→ **Exercise prompt**:
Write the records out again, precisely as they stand.

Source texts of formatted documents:
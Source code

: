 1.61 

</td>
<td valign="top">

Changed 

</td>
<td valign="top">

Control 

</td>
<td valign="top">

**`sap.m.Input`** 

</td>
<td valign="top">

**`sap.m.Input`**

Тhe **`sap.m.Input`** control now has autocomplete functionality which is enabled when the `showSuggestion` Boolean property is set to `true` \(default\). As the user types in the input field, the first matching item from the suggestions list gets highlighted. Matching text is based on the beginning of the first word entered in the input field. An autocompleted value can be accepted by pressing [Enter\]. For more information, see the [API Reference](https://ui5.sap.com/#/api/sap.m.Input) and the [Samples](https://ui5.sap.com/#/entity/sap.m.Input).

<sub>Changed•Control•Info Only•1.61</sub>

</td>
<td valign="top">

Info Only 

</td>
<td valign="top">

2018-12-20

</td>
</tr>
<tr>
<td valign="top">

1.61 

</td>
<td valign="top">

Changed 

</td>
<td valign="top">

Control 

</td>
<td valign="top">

→ **Task result**:
Source code

: 1.61 

</td>
<td valign="top">

Changed 

</td>
<td valign="top">

Control 

</td>
<td valign="top">

**`sap.m.Input`** 

</td>
<td valign="top">

**`sap.m.Input`**

Тhe **`sap.m.Input`** control now has autocomplete functionality which is enabled when the `showSuggestion` Boolean property is set to `true` \(default\). As the user types in the input field, the first matching item from the suggestions list gets highlighted. Matching text is based on the beginning of the first word entered in the input field. An autocompleted value can be accepted by pressing [Enter\]. For more information, see the [API Reference](https://ui5.sap.com/#/api/sap.m.Input) and the [Samples](https://ui5.sap.com/#/entity/sap.m.Input).

<sub>Changed•Control•Info Only•1.61</sub>

</td>
<td valign="top">

Info Only 

</td>
<td valign="top">

2018-12-20

</td>
</tr>
<tr>
<td valign="top">

1.61 

</td>
<td valign="top">

Changed 

</td>
<td valign="top">

Control 

</td>
<td valign="top">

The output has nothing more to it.